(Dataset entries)

━━━━━━━━━━━━━━━━━━━━━━━━━━━━━━

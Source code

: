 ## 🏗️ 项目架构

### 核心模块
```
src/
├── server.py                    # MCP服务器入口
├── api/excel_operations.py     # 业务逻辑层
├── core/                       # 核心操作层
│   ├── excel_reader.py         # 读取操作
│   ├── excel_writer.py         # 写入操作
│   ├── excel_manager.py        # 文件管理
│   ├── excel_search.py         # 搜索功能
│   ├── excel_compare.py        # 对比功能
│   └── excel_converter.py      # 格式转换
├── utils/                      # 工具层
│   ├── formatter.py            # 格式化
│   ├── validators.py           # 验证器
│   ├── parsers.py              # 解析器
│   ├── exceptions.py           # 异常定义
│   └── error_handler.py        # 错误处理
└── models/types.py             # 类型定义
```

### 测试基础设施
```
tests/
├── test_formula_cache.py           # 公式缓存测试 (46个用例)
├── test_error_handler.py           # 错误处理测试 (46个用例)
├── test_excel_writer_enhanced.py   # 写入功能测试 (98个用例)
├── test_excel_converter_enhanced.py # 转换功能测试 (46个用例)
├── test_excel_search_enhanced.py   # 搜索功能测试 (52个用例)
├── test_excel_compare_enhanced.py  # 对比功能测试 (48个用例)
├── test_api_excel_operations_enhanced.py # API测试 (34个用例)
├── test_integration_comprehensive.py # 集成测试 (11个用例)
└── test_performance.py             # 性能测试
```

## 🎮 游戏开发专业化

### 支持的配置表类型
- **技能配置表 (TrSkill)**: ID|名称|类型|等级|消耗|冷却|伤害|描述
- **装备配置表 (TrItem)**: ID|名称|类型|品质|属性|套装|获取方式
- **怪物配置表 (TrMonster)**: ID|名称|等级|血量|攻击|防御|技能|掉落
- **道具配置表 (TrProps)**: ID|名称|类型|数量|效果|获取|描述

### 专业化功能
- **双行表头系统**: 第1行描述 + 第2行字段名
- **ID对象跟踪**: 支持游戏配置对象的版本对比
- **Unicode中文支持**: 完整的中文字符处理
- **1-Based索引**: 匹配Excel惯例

━━━━━━━━━━━━━━━━━━━━━━━━━━━━━━

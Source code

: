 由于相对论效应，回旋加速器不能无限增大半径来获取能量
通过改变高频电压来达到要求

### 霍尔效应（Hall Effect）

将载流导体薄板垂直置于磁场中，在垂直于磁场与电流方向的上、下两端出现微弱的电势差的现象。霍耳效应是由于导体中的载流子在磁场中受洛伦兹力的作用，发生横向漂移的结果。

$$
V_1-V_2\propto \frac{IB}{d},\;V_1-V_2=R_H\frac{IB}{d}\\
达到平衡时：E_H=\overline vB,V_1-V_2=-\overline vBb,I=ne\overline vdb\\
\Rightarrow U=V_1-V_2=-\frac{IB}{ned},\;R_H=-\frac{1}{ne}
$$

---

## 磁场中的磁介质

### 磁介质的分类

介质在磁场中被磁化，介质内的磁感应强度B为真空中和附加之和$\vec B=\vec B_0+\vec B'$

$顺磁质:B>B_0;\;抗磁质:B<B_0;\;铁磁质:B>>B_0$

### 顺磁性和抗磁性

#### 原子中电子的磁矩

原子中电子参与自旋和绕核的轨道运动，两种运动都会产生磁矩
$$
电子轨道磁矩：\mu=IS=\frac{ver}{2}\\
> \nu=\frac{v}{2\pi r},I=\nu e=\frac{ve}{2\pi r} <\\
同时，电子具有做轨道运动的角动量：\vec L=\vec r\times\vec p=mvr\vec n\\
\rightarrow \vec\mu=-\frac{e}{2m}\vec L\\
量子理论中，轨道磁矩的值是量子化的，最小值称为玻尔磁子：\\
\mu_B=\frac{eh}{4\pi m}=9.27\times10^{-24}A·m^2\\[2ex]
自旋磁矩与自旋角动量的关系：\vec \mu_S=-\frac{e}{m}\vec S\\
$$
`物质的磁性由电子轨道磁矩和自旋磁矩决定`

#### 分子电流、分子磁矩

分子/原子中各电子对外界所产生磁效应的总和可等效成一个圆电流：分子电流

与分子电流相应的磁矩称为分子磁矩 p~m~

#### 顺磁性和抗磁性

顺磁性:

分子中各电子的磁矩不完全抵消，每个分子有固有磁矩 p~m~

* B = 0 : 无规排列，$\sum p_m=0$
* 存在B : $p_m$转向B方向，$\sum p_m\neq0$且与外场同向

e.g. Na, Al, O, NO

━━━━━━━━━━━━━━━━━━━━━━━━━━━━━━

> _EXERCISE DESCRIPTION_
Above are the entries. Copy exactly the part that opens with the line containing "- **ID对象跟踪**: 支持游戏配置对象的版本对比" and closes with the line containing "- **1-Based索引**: 匹配Excel惯例", and no more.

> _REPLY_
- **ID对象跟踪**: 支持游戏配置对象的版本对比
- **Unicode中文支持**: 完整的中文字符处理
- **1-Based索引**: 匹配Excel惯例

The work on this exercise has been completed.